## What is expected:
If a line in the entries includes "Berlin", show that line.

## Source data:
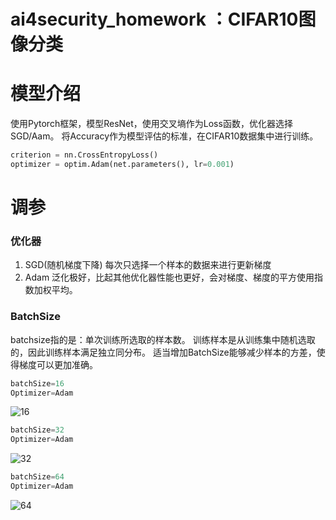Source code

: # ai4security_homework ：CIFAR10图像分类

# 模型介绍
使用Pytorch框架，模型ResNet，使用交叉墒作为Loss函数，优化器选择SGD/Aam。
将Accuracy作为模型评估的标准，在CIFAR10数据集中进行训练。
```py
criterion = nn.CrossEntropyLoss()
optimizer = optim.Adam(net.parameters(), lr=0.001)
```

# 调参
### 优化器
1. SGD(随机梯度下降)  每次只选择一个样本的数据来进行更新梯度
2. Adam  泛化极好，比起其他优化器性能也更好，会对梯度、梯度的平方使用指数加权平均。

### BatchSize
batchsize指的是：单次训练所选取的样本数。
训练样本是从训练集中随机选取的，因此训练样本满足独立同分布。
适当增加BatchSize能够减少样本的方差，使得梯度可以更加准确。

```py
batchSize=16
Optimizer=Adam
```
![16](https://user-images.githubusercontent.com/35321989/137672066-8ce23236-e8f3-40bb-a7fe-993919ed549a.png)

```py
batchSize=32
Optimizer=Adam
```
![32](https://user-images.githubusercontent.com/35321989/137671681-66170698-2424-4816-b045-1559588da88e.png)

```py
batchSize=64
Optimizer=Adam
```

![64](https://user-images.githubusercontent.com/35321989/137671676-e9bb9baa-bb87-4be3-a9f3-70a5899a8541.png)

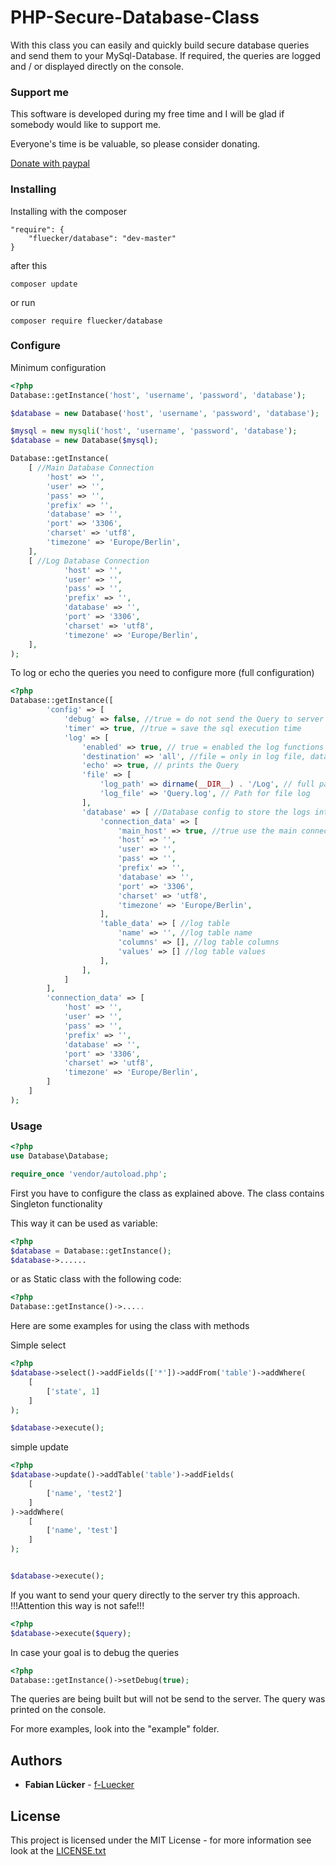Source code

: # PHP-Secure-Database-Class

With this class you can easily and quickly build secure database queries and send them to your MySql-Database.
If required, the queries are logged and / or displayed directly on the console.

### Support me

This software is developed during my free time and I will be glad if somebody would like to support me.

Everyone's time is be valuable, so please consider donating.

[Donate with paypal](https://www.paypal.com/cgi-bin/webscr?cmd=_s-xclick&hosted_button_id=LGW8HR48R8596&source=url)

### Installing

Installing with the composer

```
"require": {
    "fluecker/database": "dev-master"
}
```

after this 

```
composer update
```

or run

```
composer require fluecker/database
```

### Configure

Minimum configuration
```php
<?php
Database::getInstance('host', 'username', 'password', 'database');

$database = new Database('host', 'username', 'password', 'database');

$mysql = new mysqli('host', 'username', 'password', 'database');
$database = new Database($mysql);

Database::getInstance(
    [ //Main Database Connection
        'host' => '',
        'user' => '',
        'pass' => '',
        'prefix' => '',
        'database' => '',
        'port' => '3306',
        'charset' => 'utf8',
        'timezone' => 'Europe/Berlin',
    ],
    [ //Log Database Connection
            'host' => '',
            'user' => '',
            'pass' => '',
            'prefix' => '',
            'database' => '',
            'port' => '3306',
            'charset' => 'utf8',
            'timezone' => 'Europe/Berlin',
    ],
);
```

To log or echo the queries you need to configure more (full configuration)
```php
<?php
Database::getInstance([
        'config' => [
            'debug' => false, //true = do not send the Query to server
            'timer' => true, //true = save the sql execution time
            'log' => [
                'enabled' => true, // true = enabled the log functions
                'destination' => 'all', //file = only in log file, database = only in database, all = file and database
                'echo' => true, // prints the Query
                'file' => [
                    'log_path' => dirname(__DIR__) . '/Log', // full path to your logfile
                    'log_file' => 'Query.log', // Path for file log
                ],
                'database' => [ //Database config to store the logs into a table
                    'connection_data' => [
                        'main_host' => true, //true use the main connection_data, false use the following connection_data
                        'host' => '',
                        'user' => '',
                        'pass' => '',
                        'prefix' => '',
                        'database' => '',
                        'port' => '3306',
                        'charset' => 'utf8',
                        'timezone' => 'Europe/Berlin',
                    ],
                    'table_data' => [ //log table
                        'name' => '', //log table name
                        'columns' => [], //log table columns
                        'values' => [] //log table values
                    ],
                ],
            ]
        ],
        'connection_data' => [
            'host' => '',
            'user' => '',
            'pass' => '',
            'prefix' => '',
            'database' => '',
            'port' => '3306',
            'charset' => 'utf8',
            'timezone' => 'Europe/Berlin',
        ]
    ]
);
```

### Usage

```php
<?php
use Database\Database;

require_once 'vendor/autoload.php';
```

First you have to configure the class as explained above.
The class contains Singleton functionality

This way it can be used as variable: 

```php
<?php
$database = Database::getInstance();
$database->......
```

or as Static class with the following code:

```php
<?php
Database::getInstance()->.....
```

Here are some examples for using the class with methods

Simple select
```php
<?php
$database->select()->addFields(['*'])->addFrom('table')->addWhere(
    [
        ['state', 1]
    ]
);

$database->execute();
```

simple update
```php
<?php
$database->update()->addTable('table')->addFields(
    [
        ['name', 'test2']
    ]
)->addWhere(
    [
        ['name', 'test']
    ]
);


$database->execute();
```

If you want to send your query directly to the server try this approach. 
!!!Attention this way is not safe!!!
```php
<?php
$database->execute($query);
```

In case your goal is to debug the queries
```php
<?php
Database::getInstance()->setDebug(true);
```
The queries are being built but will not be send to the server.
The query was printed on the console.

For more examples, look into the "example" folder.


## Authors

* **Fabian Lücker** - [f-Luecker](https://www.f-luecker.de)

## License

This project is licensed under the MIT License - for more information see look at the [LICENSE.txt](LICENSE.txt)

## Answer below:
        'timezone' => 'Europe/Berlin',
            'timezone' => 'Europe/Berlin',
                        'timezone' => 'Europe/Berlin',
            'timezone' => 'Europe/Berlin',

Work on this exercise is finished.